___ GIVEN RECORDS ___

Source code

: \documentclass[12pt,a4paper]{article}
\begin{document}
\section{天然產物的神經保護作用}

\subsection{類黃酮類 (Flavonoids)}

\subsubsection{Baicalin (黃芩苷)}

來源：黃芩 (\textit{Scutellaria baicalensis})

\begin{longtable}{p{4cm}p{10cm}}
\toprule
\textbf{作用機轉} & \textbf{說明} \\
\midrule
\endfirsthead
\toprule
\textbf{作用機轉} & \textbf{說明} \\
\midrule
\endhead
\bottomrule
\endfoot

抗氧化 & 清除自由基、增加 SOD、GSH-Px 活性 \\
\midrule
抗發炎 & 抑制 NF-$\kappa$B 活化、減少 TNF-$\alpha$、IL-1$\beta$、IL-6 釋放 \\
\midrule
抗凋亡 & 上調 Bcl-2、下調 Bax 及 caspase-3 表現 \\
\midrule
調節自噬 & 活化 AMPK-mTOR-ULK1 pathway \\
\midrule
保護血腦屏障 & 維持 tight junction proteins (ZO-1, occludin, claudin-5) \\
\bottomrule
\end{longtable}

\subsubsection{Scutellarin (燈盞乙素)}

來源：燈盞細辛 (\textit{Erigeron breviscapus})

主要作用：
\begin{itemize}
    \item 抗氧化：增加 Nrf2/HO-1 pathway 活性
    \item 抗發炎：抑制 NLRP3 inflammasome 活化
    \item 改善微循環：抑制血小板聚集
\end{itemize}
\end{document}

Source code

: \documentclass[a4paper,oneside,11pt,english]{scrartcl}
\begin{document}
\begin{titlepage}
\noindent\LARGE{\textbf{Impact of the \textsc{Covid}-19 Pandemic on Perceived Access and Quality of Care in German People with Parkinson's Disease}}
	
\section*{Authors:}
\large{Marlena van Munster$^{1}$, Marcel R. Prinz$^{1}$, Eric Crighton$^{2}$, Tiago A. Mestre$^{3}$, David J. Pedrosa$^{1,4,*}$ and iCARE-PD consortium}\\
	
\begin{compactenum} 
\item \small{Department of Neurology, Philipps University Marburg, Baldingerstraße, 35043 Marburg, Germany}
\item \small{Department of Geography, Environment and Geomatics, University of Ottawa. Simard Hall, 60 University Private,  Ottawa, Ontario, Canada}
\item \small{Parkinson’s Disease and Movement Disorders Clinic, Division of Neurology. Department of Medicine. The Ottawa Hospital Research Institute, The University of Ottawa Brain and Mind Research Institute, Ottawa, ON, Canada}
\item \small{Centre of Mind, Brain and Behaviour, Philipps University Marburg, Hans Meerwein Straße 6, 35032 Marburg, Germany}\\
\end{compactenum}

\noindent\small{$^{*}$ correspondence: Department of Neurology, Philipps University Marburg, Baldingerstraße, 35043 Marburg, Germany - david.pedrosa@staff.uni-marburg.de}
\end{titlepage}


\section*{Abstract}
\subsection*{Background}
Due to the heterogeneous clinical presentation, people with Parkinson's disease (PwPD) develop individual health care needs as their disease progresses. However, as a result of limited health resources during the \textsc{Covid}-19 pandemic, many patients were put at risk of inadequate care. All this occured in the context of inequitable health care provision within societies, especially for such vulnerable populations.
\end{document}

___

-- TASK BRIEF --
Check the listing above for lines containing the string "subsubsection", and copy each one.

-- RESULT OF THE TASK --
\subsubsection{Baicalin (黃芩苷)}
\subsubsection{Scutellarin (燈盞乙素)}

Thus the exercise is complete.